Macron’un başkanlığının ülkeyi derinden bölünmüş halde bıraktığını söyledi. Ekonomi politikalarına karşı aylarca süren şiddetli gösterilerle COVID-19 salgını öncesinde hükümetini sarsan sözde “sarı yelek” protesto hareketine defalarca atıfta bulundu.
“Fransa yeniden birleşmeli” dedi.
Pazarlık etmek
Münazaradan önce perde arkasında, oda sıcaklığından yazı tura atmaya, hangi konuyla başlayacağına, geçim maliyetine ve ilk kimin konuşacağına karar vermeye kadar pek çok pazarlık yaptı: Le Pen.
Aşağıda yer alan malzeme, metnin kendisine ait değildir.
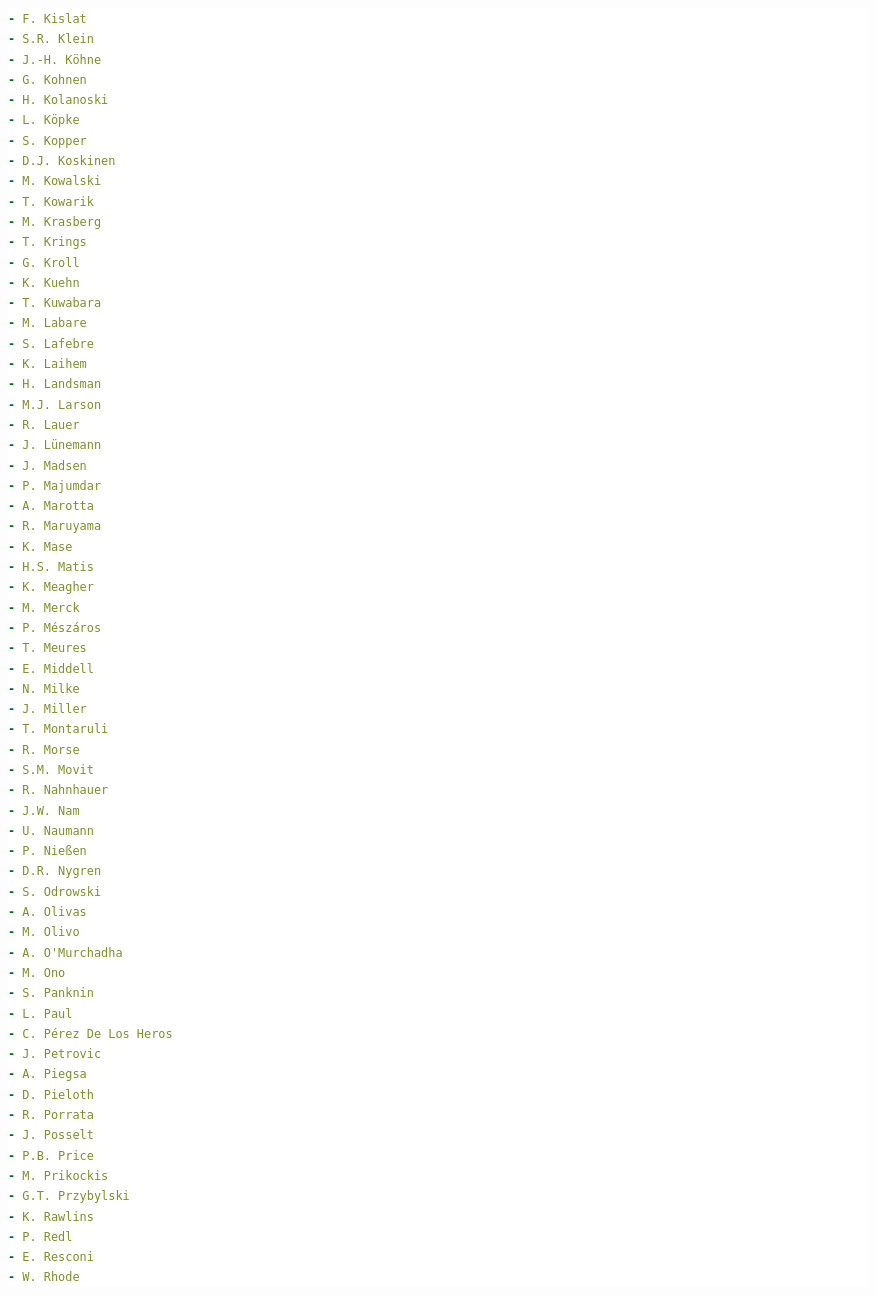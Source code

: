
 ```yaml
- F. Kislat
- S.R. Klein
- J.-H. Köhne
- G. Kohnen
- H. Kolanoski
- L. Köpke
- S. Kopper
- D.J. Koskinen
- M. Kowalski
- T. Kowarik
- M. Krasberg
- T. Krings
- G. Kroll
- K. Kuehn
- T. Kuwabara
- M. Labare
- S. Lafebre
- K. Laihem
- H. Landsman
- M.J. Larson
- R. Lauer
- J. Lünemann
- J. Madsen
- P. Majumdar
- A. Marotta
- R. Maruyama
- K. Mase
- H.S. Matis
- K. Meagher
- M. Merck
- P. Mészáros
- T. Meures
- E. Middell
- N. Milke
- J. Miller
- T. Montaruli
- R. Morse
- S.M. Movit
- R. Nahnhauer
- J.W. Nam
- U. Naumann
- P. Nießen
- D.R. Nygren
- S. Odrowski
- A. Olivas
- M. Olivo
- A. O'Murchadha
- M. Ono
- S. Panknin
- L. Paul
- C. Pérez De Los Heros
- J. Petrovic
- A. Piegsa
- D. Pieloth
- R. Porrata
- J. Posselt
- P.B. Price
- M. Prikockis
- G.T. Przybylski
- K. Rawlins
- P. Redl
- E. Resconi
- W. Rhode
```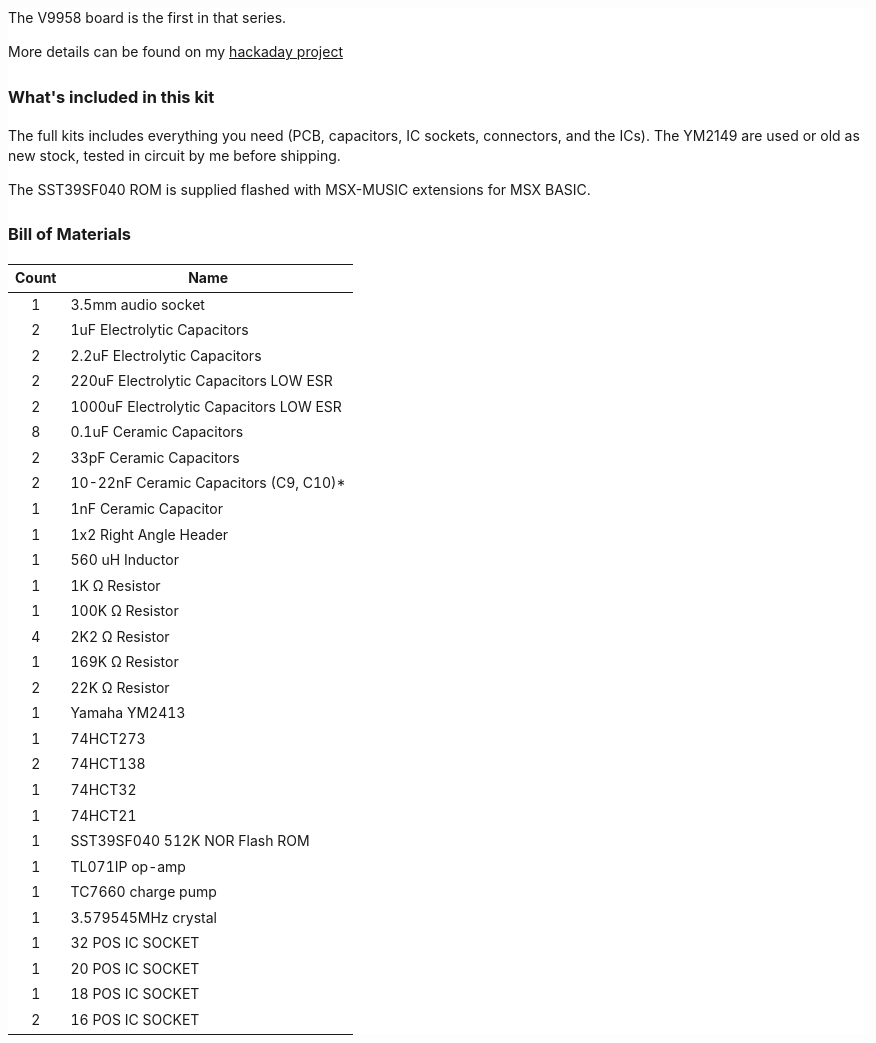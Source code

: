 The V9958 board is the first in that series.

More details can be found on my [hackaday project](https://hackaday.io/project/175574-msx-compatible-boards-for-rc2014)

### What's included in this kit

The full kits includes everything you need (PCB, capacitors, IC sockets, connectors, and the ICs).  The YM2149 are used or old as new stock, tested in circuit by me before shipping.

The SST39SF040 ROM is supplied flashed with MSX-MUSIC extensions for MSX BASIC.

### Bill of Materials

|Count   | Name  |
|:------:|-------|
|  1     | 3.5mm audio socket|
|  2     | 1uF Electrolytic Capacitors|
|  2     | 2.2uF  Electrolytic Capacitors|
|  2     | 220uF  Electrolytic Capacitors LOW ESR|
|  2     | 1000uF  Electrolytic Capacitors LOW ESR|
|  8     | 0.1uF Ceramic Capacitors|
|  2     | 33pF Ceramic Capacitors|
|  2     | 10-22nF Ceramic Capacitors (C9, C10)*|
|  1     | 1nF Ceramic Capacitor|
|  1     | 1x2 Right Angle Header |
|  1     | 560 uH Inductor |
|  1     | 1K Ω Resistor |
|  1     | 100K Ω Resistor |
|  4     | 2K2 Ω Resistor |
|  1     | 169K Ω Resistor |
|  2     | 22K Ω Resistor |
|  1     | Yamaha YM2413 |
|  1     | 74HCT273|
|  2     | 74HCT138 |
|  1     | 74HCT32 |
|  1     | 74HCT21 |
|  1     | SST39SF040 512K NOR Flash ROM |
|  1     | TL071IP op-amp |
|  1     | TC7660 charge pump |
|  1     | 3.579545MHz crystal |
|  1     | 32 POS IC SOCKET |
|  1     | 20 POS IC SOCKET |
|  1     | 18 POS IC SOCKET |
|  2     | 16 POS IC SOCKET |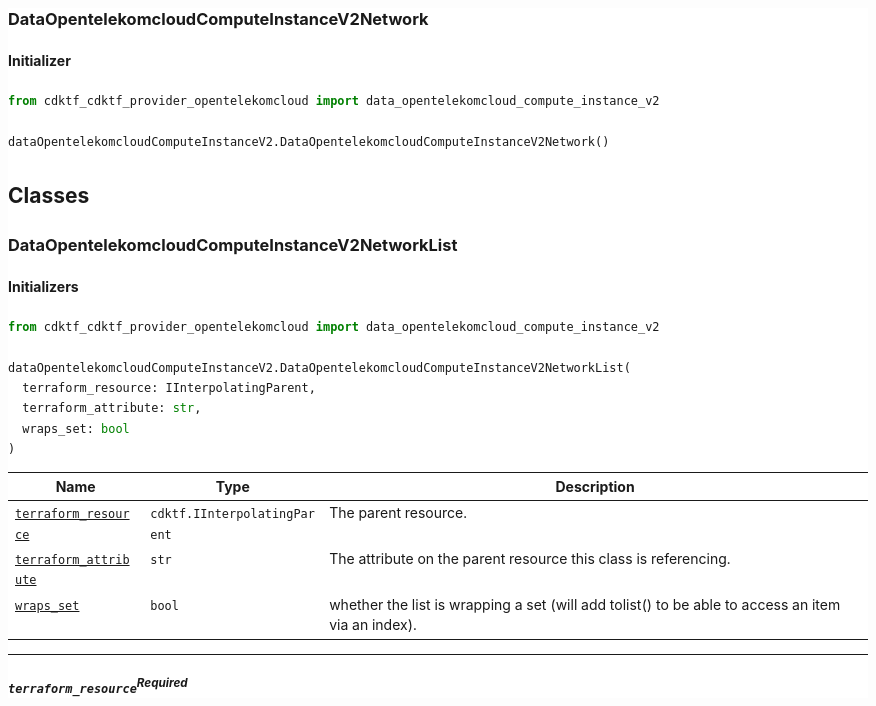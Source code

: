### DataOpentelekomcloudComputeInstanceV2Network <a name="DataOpentelekomcloudComputeInstanceV2Network" id="@cdktf/provider-opentelekomcloud.dataOpentelekomcloudComputeInstanceV2.DataOpentelekomcloudComputeInstanceV2Network"></a>

#### Initializer <a name="Initializer" id="@cdktf/provider-opentelekomcloud.dataOpentelekomcloudComputeInstanceV2.DataOpentelekomcloudComputeInstanceV2Network.Initializer"></a>

```python
from cdktf_cdktf_provider_opentelekomcloud import data_opentelekomcloud_compute_instance_v2

dataOpentelekomcloudComputeInstanceV2.DataOpentelekomcloudComputeInstanceV2Network()
```


## Classes <a name="Classes" id="Classes"></a>

### DataOpentelekomcloudComputeInstanceV2NetworkList <a name="DataOpentelekomcloudComputeInstanceV2NetworkList" id="@cdktf/provider-opentelekomcloud.dataOpentelekomcloudComputeInstanceV2.DataOpentelekomcloudComputeInstanceV2NetworkList"></a>

#### Initializers <a name="Initializers" id="@cdktf/provider-opentelekomcloud.dataOpentelekomcloudComputeInstanceV2.DataOpentelekomcloudComputeInstanceV2NetworkList.Initializer"></a>

```python
from cdktf_cdktf_provider_opentelekomcloud import data_opentelekomcloud_compute_instance_v2

dataOpentelekomcloudComputeInstanceV2.DataOpentelekomcloudComputeInstanceV2NetworkList(
  terraform_resource: IInterpolatingParent,
  terraform_attribute: str,
  wraps_set: bool
)
```

| **Name** | **Type** | **Description** |
| --- | --- | --- |
| <code><a href="#@cdktf/provider-opentelekomcloud.dataOpentelekomcloudComputeInstanceV2.DataOpentelekomcloudComputeInstanceV2NetworkList.Initializer.parameter.terraformResource">terraform_resource</a></code> | <code>cdktf.IInterpolatingParent</code> | The parent resource. |
| <code><a href="#@cdktf/provider-opentelekomcloud.dataOpentelekomcloudComputeInstanceV2.DataOpentelekomcloudComputeInstanceV2NetworkList.Initializer.parameter.terraformAttribute">terraform_attribute</a></code> | <code>str</code> | The attribute on the parent resource this class is referencing. |
| <code><a href="#@cdktf/provider-opentelekomcloud.dataOpentelekomcloudComputeInstanceV2.DataOpentelekomcloudComputeInstanceV2NetworkList.Initializer.parameter.wrapsSet">wraps_set</a></code> | <code>bool</code> | whether the list is wrapping a set (will add tolist() to be able to access an item via an index). |

---

##### `terraform_resource`<sup>Required</sup> <a name="terraform_resource" id="@cdktf/provider-opentelekomcloud.dataOpentelekomcloudComputeInstanceV2.DataOpentelekomcloudComputeInstanceV2NetworkList.Initializer.parameter.terraformResource"></a>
Genellikle güçlü bir konuşmacı olan Le Pen, zaman zaman kelimeler ve akıcılık konusunda sıkıntı yaşardı. Ayrıca bazen karakteristik kavgacılığından da yoksundu. Bu kampanyada imajını yumuşatmak ve eleştirmenlerin uzun zamandır Le Pen ve partisine atfettiği “aşırılıkçı” etiketi atmak istedi.
Öte yandan Macron, özellikle kendinden emin görünüyordu, bazen eleştirmenleri tarafından sıklıkla eleştirilen bir özellik olan kibir sınırındaydı. Le Pen’in konuşmasını dinlerken kollarını kavuşturmuş oturuyordu.
Her iki aday da birbirlerinin planlarını gerçekçi bulmayarak, ancak bariz bir darbe almadan görmezden geldiğinde, tartışmanın etkisi sınırlı olabilir.
OpinionWay-Kea Partners’ın Les Echos gazetesi için yaptığı ankete göre, seçmenlerin yalnızca %14’ü tartışmanın kime oy vereceklerine karar vermesini beklerken, %12’si oy vermelerinin belirleyici olacağını söyledi.
Bununla birlikte, seçmenlerin yarısından fazlası oy kullandıktan sonra aşırı sağ veya aşırı sol adaylar 10 Nisan’daki ilk turda, Macron’un kamuoyu yoklamalarındaki liderliği, Le Pen’i yüzde 66,1 oyla mağlup ettiği son seçimden çok daha düşük.
O zamandan beri, Le Pen en azından kısmen genel seçmenleri çekmeyi başarırken, Macron artık tartışmanın açık favori statüsünü pekiştirdiği 2017’de olduğu gibi aynı dış bozucu değil.